:: WHAT IS NEEDED ::
Output only the lines of the entries that follow, starting at the one with "- Updated dependencies [dc35601]" and running down to the one with "- Updated dependencies [3c497b0]", both included and unchanged.
╭─ RECORD EXCERPTS
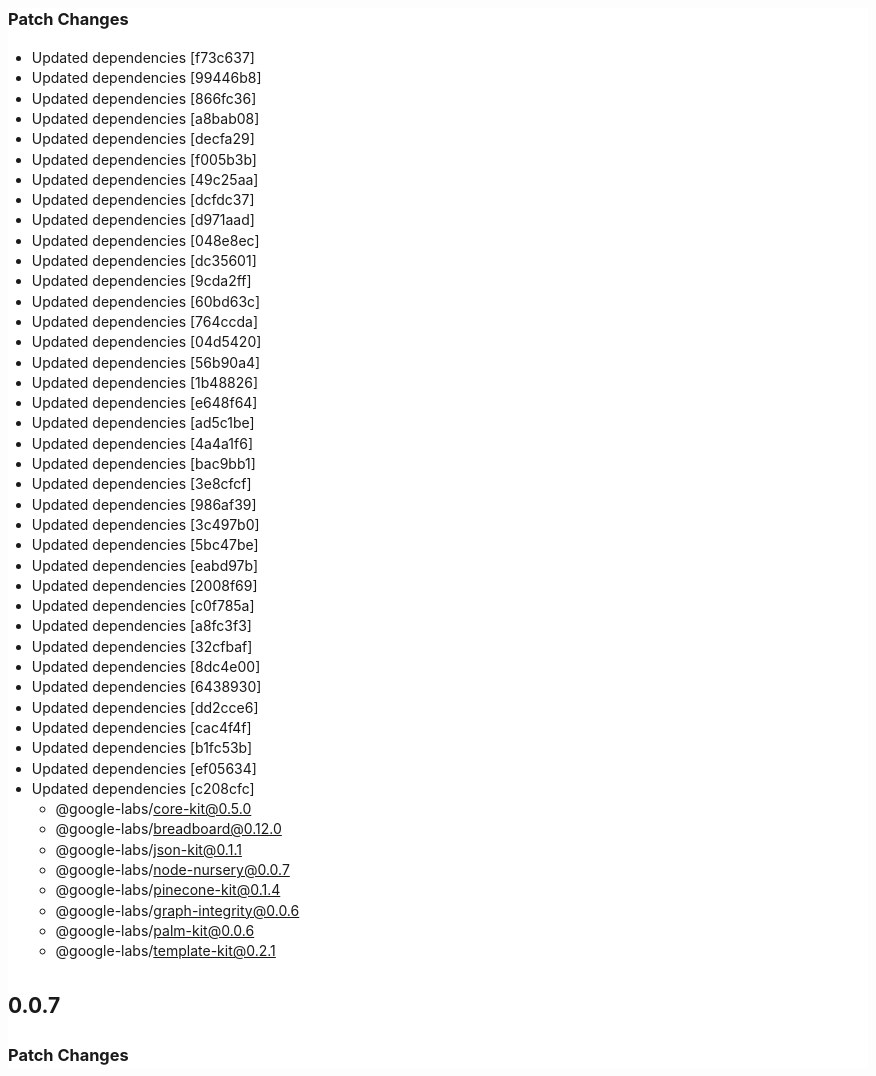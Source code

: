 ### Patch Changes

- Updated dependencies [f73c637]
- Updated dependencies [99446b8]
- Updated dependencies [866fc36]
- Updated dependencies [a8bab08]
- Updated dependencies [decfa29]
- Updated dependencies [f005b3b]
- Updated dependencies [49c25aa]
- Updated dependencies [dcfdc37]
- Updated dependencies [d971aad]
- Updated dependencies [048e8ec]
- Updated dependencies [dc35601]
- Updated dependencies [9cda2ff]
- Updated dependencies [60bd63c]
- Updated dependencies [764ccda]
- Updated dependencies [04d5420]
- Updated dependencies [56b90a4]
- Updated dependencies [1b48826]
- Updated dependencies [e648f64]
- Updated dependencies [ad5c1be]
- Updated dependencies [4a4a1f6]
- Updated dependencies [bac9bb1]
- Updated dependencies [3e8cfcf]
- Updated dependencies [986af39]
- Updated dependencies [3c497b0]
- Updated dependencies [5bc47be]
- Updated dependencies [eabd97b]
- Updated dependencies [2008f69]
- Updated dependencies [c0f785a]
- Updated dependencies [a8fc3f3]
- Updated dependencies [32cfbaf]
- Updated dependencies [8dc4e00]
- Updated dependencies [6438930]
- Updated dependencies [dd2cce6]
- Updated dependencies [cac4f4f]
- Updated dependencies [b1fc53b]
- Updated dependencies [ef05634]
- Updated dependencies [c208cfc]
  - @google-labs/core-kit@0.5.0
  - @google-labs/breadboard@0.12.0
  - @google-labs/json-kit@0.1.1
  - @google-labs/node-nursery@0.0.7
  - @google-labs/pinecone-kit@0.1.4
  - @google-labs/graph-integrity@0.0.6
  - @google-labs/palm-kit@0.0.6
  - @google-labs/template-kit@0.2.1

## 0.0.7

### Patch Changes
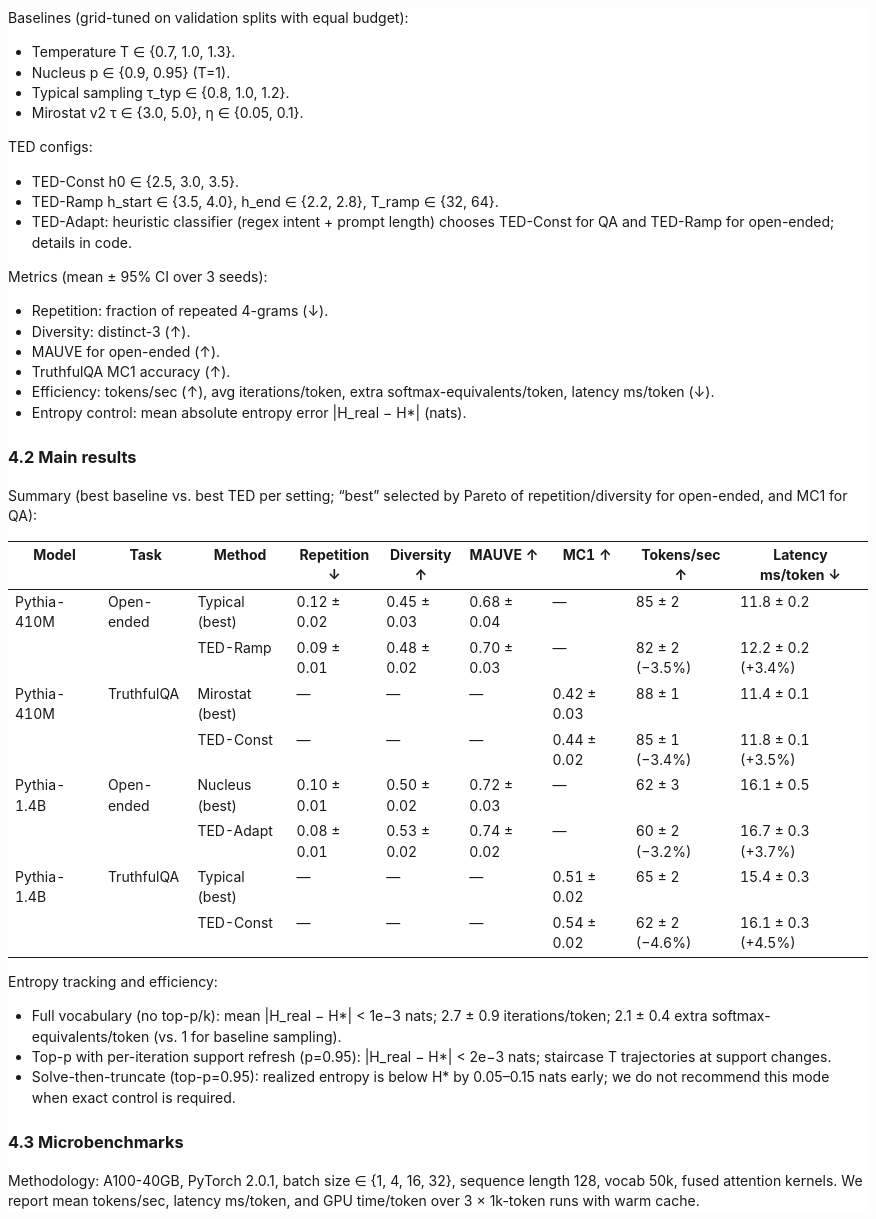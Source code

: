 Baselines (grid-tuned on validation splits with equal budget):
- Temperature T ∈ {0.7, 1.0, 1.3}.
- Nucleus p ∈ {0.9, 0.95} (T=1).
- Typical sampling τ_typ ∈ {0.8, 1.0, 1.2}.
- Mirostat v2 τ ∈ {3.0, 5.0}, η ∈ {0.05, 0.1}.

TED configs:
- TED-Const h0 ∈ {2.5, 3.0, 3.5}.
- TED-Ramp h_start ∈ {3.5, 4.0}, h_end ∈ {2.2, 2.8}, T_ramp ∈ {32, 64}.
- TED-Adapt: heuristic classifier (regex intent + prompt length) chooses TED-Const for QA and TED-Ramp for open-ended; details in code.

Metrics (mean ± 95% CI over 3 seeds):
- Repetition: fraction of repeated 4-grams (↓).
- Diversity: distinct-3 (↑).
- MAUVE for open-ended (↑).
- TruthfulQA MC1 accuracy (↑).
- Efficiency: tokens/sec (↑), avg iterations/token, extra softmax-equivalents/token, latency ms/token (↓).
- Entropy control: mean absolute entropy error |H_real − H*| (nats).

### 4.2 Main results
Summary (best baseline vs. best TED per setting; “best” selected by Pareto of repetition/diversity for open-ended, and MC1 for QA):

| Model       | Task         | Method        | Repetition ↓      | Diversity ↑       | MAUVE ↑           | MC1 ↑             | Tokens/sec ↑      | Latency ms/token ↓ |
|-------------|--------------|---------------|-------------------|-------------------|-------------------|-------------------|-------------------|---------------------|
| Pythia-410M | Open-ended   | Typical (best)| 0.12 ± 0.02       | 0.45 ± 0.03       | 0.68 ± 0.04       | —                 | 85 ± 2            | 11.8 ± 0.2          |
|             |              | TED-Ramp      | 0.09 ± 0.01       | 0.48 ± 0.02       | 0.70 ± 0.03       | —                 | 82 ± 2 (−3.5%)    | 12.2 ± 0.2 (+3.4%)  |
| Pythia-410M | TruthfulQA   | Mirostat (best)| —                 | —                 | —                 | 0.42 ± 0.03       | 88 ± 1            | 11.4 ± 0.1          |
|             |              | TED-Const     | —                 | —                 | —                 | 0.44 ± 0.02       | 85 ± 1 (−3.4%)    | 11.8 ± 0.1 (+3.5%)  |
| Pythia-1.4B | Open-ended   | Nucleus (best)| 0.10 ± 0.01       | 0.50 ± 0.02       | 0.72 ± 0.03       | —                 | 62 ± 3            | 16.1 ± 0.5          |
|             |              | TED-Adapt     | 0.08 ± 0.01       | 0.53 ± 0.02       | 0.74 ± 0.02       | —                 | 60 ± 2 (−3.2%)    | 16.7 ± 0.3 (+3.7%)  |
| Pythia-1.4B | TruthfulQA   | Typical (best)| —                 | —                 | —                 | 0.51 ± 0.02       | 65 ± 2            | 15.4 ± 0.3          |
|             |              | TED-Const     | —                 | —                 | —                 | 0.54 ± 0.02       | 62 ± 2 (−4.6%)    | 16.1 ± 0.3 (+4.5%)  |

Entropy tracking and efficiency:
- Full vocabulary (no top-p/k): mean |H_real − H*| < 1e−3 nats; 2.7 ± 0.9 iterations/token; 2.1 ± 0.4 extra softmax-equivalents/token (vs. 1 for baseline sampling).
- Top-p with per-iteration support refresh (p=0.95): |H_real − H*| < 2e−3 nats; staircase T trajectories at support changes.
- Solve-then-truncate (top-p=0.95): realized entropy is below H* by 0.05–0.15 nats early; we do not recommend this mode when exact control is required.

### 4.3 Microbenchmarks
Methodology: A100-40GB, PyTorch 2.0.1, batch size ∈ {1, 4, 16, 32}, sequence length 128, vocab 50k, fused attention kernels. We report mean tokens/sec, latency ms/token, and GPU time/token over 3 × 1k-token runs with warm cache.
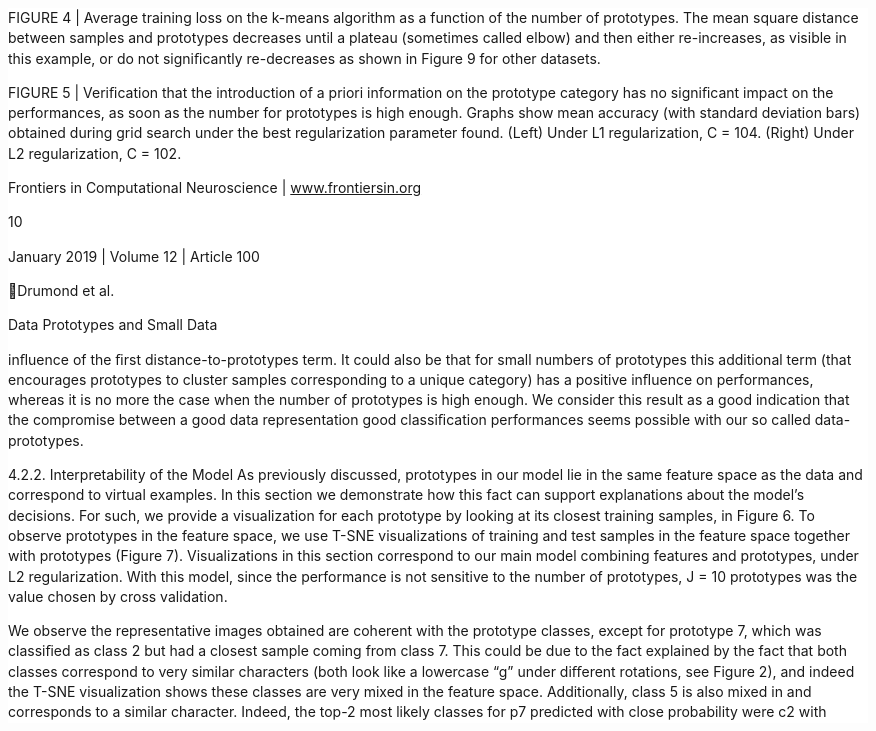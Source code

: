 FIGURE 4 | Average training loss on the k-means algorithm as a function of the number of prototypes. The mean square distance between samples and prototypes
decreases until a plateau (sometimes called elbow) and then either re-increases, as visible in this example, or do not signiﬁcantly re-decreases as shown in Figure 9
for other datasets.

FIGURE 5 | Veriﬁcation that the introduction of a priori information on the prototype category has no signiﬁcant impact on the performances, as soon as the number
for prototypes is high enough. Graphs show mean accuracy (with standard deviation bars) obtained during grid search under the best regularization parameter found.
(Left) Under L1 regularization, C = 104. (Right) Under L2 regularization, C = 102.

Frontiers in Computational Neuroscience | www.frontiersin.org

10

January 2019 | Volume 12 | Article 100

Drumond et al.

Data Prototypes and Small Data

inﬂuence of the ﬁrst distance-to-prototypes term. It could also
be that for small numbers of prototypes this additional term
(that encourages prototypes to cluster samples corresponding
to a unique category) has a positive inﬂuence on performances,
whereas it is no more the case when the number of prototypes
is high enough. We consider this result as a good indication
that the compromise between a good data representation good
classiﬁcation performances seems possible with our so called
data-prototypes.

4.2.2. Interpretability of the Model
As previously discussed, prototypes in our model lie in the same
feature space as the data and correspond to virtual examples.
In this section we demonstrate how this fact can support
explanations about the model’s decisions. For such, we provide a
visualization for each prototype by looking at its closest training
samples, in Figure 6. To observe prototypes in the feature space,
we use T-SNE visualizations of training and test samples in the
feature space together with prototypes (Figure 7). Visualizations
in this section correspond to our main model combining features
and prototypes, under L2 regularization. With this model, since
the performance is not sensitive to the number of prototypes,
J = 10 prototypes was the value chosen by cross validation.

We observe the representative images obtained are coherent
with the prototype classes, except for prototype 7, which was
classiﬁed as class 2 but had a closest sample coming from class
7. This could be due to the fact explained by the fact that both
classes correspond to very similar characters (both look like a
lowercase “g” under diﬀerent rotations, see Figure 2), and indeed
the T-SNE visualization shows these classes are very mixed in
the feature space. Additionally, class 5 is also mixed in and
corresponds to a similar character. Indeed, the top-2 most likely
classes for p7 predicted with close probability were c2 with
╰─
:: REPLY TO THE EXERCISE ::
- Updated dependencies [dc35601]
- Updated dependencies [9cda2ff]
- Updated dependencies [60bd63c]
- Updated dependencies [764ccda]
- Updated dependencies [04d5420]
- Updated dependencies [56b90a4]
- Updated dependencies [1b48826]
- Updated dependencies [e648f64]
- Updated dependencies [ad5c1be]
- Updated dependencies [4a4a1f6]
- Updated dependencies [bac9bb1]
- Updated dependencies [3e8cfcf]
- Updated dependencies [986af39]
- Updated dependencies [3c497b0]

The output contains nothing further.